When I saw “Serenity” by Maggie Frampton I thought ‘What an appropriate title!’ and I think it’s rather nice when the perception of the viewer matches the intention of the artist. I asked Maggie a few questions about this artwork and I was surprised to learn that the inspiration for this artwork came from the artist’s father! I will let you discover why:
Where did the inspiration come from for this piece?
Definitely my father! He adored boats, especially small ones. He would want to get close, curious about each one’s build and then explain the craftsmanship to us, his two daughters. We always assumed it was the Viking in his Highlander blood. Now, we both have that same love of small boats, especially if they look a little solitary, it’s something to do with that mystery of where they may have travelled? What is their role in life on the water?
This particular sail boat is often moored on the salt marsh beside Keyhaven near Lymington, tucked in behind the shingle bank that forms a causeway to Hurst Castle. The waters there are tidal but very sheltered, and when the boat swings around on its mooring rope, it almost hides itself in the reeds. And it was playing peek-a-boo with it, early one morning on my walk, that started my need to get home and paint it.
What is the creative process when creating your art?
My painting process usually starts with about a thousand photos, my mobile is my constant companion, and I can fill it’s entire memory on one early morning walk, watching the sun wake up, the colours in the sky and the reflections on the water. From there, the images mellow off in my mind, I have them captured safely in the camera, so I let myself think them through for a while.
By the time I’ve got back to my studio, the painting has already mapped itself out in my mind. My paint palette is moved closer to my easel, along with a cup of coffee, and I’m off!
My studio is a small haven of calm itself, much like Keyhaven salt marshes, if I have any sound at all, it’s usually from videos of waves or inland waterways and waterfalls, courtesy of Youtube. My old studio was in the New Forest with views of ponies and woodlands, but we moved recently to a modern house nearer to town, and my new studio is a beautifully converted garage attached to the house. Warm and cosy in winter, airy and cool in summer, with perfect light over my left shoulder, (I’m right-handed!) Here, I lose myself for hours at a time. What a way to live, I always count myself so lucky.
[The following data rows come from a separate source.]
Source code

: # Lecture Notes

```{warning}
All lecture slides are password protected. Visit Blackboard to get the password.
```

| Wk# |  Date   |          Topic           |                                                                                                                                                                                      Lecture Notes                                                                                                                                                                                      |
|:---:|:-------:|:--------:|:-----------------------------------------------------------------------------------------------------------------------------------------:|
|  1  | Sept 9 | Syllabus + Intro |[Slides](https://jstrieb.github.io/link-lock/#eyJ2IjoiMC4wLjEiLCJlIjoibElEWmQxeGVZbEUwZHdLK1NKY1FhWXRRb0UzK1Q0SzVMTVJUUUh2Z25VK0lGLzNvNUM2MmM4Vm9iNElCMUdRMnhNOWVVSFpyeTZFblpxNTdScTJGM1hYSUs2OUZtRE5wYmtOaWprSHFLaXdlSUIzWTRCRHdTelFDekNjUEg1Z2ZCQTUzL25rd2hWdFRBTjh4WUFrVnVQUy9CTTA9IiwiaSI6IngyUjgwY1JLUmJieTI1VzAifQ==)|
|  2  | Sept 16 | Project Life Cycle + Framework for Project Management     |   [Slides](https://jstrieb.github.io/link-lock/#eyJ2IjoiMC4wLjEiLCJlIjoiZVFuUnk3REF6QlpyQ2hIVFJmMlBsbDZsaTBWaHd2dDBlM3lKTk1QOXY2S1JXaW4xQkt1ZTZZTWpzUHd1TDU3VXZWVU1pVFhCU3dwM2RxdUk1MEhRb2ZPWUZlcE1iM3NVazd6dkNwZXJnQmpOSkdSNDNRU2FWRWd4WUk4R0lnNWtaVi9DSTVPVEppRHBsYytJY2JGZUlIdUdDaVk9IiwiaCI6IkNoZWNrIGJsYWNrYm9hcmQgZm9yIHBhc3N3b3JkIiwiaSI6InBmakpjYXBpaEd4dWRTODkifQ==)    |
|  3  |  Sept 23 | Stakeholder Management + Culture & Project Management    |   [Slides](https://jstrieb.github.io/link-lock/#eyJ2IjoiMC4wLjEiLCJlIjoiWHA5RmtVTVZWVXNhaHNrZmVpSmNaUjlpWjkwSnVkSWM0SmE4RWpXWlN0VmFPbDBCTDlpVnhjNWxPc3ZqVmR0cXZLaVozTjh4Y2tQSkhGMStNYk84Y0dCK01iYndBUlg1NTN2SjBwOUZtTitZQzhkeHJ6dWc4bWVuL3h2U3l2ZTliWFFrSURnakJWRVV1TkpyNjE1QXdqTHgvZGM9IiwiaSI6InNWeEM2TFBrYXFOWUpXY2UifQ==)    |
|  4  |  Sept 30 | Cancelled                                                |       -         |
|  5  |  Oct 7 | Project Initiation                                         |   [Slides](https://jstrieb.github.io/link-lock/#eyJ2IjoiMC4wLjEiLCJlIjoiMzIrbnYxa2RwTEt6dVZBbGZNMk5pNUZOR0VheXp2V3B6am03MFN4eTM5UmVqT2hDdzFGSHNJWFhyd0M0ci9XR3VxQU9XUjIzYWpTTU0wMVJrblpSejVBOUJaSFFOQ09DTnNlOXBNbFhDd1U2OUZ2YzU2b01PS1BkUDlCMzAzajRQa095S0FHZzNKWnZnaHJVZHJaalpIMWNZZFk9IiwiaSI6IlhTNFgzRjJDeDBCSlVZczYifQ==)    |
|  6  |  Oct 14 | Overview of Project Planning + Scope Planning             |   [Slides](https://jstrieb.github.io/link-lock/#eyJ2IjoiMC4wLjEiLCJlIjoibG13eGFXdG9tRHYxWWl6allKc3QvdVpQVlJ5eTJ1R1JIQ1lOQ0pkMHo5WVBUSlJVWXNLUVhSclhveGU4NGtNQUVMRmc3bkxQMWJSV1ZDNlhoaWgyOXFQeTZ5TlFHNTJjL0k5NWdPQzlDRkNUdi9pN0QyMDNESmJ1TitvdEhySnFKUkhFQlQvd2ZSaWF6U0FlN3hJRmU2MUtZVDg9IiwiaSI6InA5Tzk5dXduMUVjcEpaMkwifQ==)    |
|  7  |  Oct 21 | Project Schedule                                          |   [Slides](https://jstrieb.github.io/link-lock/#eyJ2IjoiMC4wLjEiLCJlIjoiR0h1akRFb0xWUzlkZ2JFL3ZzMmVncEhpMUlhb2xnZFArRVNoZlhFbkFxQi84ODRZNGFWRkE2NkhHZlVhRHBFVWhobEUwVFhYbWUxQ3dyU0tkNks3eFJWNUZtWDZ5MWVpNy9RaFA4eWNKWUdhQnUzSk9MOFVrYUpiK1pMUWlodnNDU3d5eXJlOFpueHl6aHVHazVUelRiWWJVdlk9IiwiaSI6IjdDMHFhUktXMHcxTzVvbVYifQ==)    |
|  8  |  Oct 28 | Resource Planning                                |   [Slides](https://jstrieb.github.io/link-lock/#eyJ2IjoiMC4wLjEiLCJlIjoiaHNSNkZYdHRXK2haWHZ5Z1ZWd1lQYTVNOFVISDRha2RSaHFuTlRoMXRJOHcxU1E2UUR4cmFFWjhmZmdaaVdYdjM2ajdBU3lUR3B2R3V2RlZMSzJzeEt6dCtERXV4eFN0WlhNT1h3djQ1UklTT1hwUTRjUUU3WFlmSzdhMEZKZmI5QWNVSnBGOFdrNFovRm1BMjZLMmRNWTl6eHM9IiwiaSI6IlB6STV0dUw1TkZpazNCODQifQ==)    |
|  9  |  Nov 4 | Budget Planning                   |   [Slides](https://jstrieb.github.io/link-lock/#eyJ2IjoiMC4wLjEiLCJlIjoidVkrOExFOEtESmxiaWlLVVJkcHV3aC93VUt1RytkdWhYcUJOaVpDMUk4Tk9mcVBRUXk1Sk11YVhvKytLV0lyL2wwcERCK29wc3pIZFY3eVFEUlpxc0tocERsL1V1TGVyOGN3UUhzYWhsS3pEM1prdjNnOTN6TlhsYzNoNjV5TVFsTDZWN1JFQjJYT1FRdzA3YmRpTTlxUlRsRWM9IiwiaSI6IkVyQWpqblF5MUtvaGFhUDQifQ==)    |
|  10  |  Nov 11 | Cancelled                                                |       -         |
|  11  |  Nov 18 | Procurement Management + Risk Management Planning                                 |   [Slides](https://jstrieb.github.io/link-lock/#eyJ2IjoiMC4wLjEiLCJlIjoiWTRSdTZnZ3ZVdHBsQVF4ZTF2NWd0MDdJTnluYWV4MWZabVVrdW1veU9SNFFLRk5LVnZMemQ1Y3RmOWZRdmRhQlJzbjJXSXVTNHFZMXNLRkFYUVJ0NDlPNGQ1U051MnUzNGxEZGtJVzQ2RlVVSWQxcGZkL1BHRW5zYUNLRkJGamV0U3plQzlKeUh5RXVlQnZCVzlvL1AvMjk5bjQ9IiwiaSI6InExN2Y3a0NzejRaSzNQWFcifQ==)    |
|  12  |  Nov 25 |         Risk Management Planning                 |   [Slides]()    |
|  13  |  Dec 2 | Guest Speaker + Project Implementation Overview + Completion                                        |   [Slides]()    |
How long would this work have taken you?
This little boat went onto the canvas as though it wanted to. Layer after layer went down, often before the last was dry, this way I get a softening of the layering, a little like a watercolourist might. Initially, I think it took me no more than 5 hours through that morning to complete it to where I was happy to stand back and take a look at it, although I do remember fiddling with it a little afterwards, it was such a joy to paint, I hadn’t wanted it to end.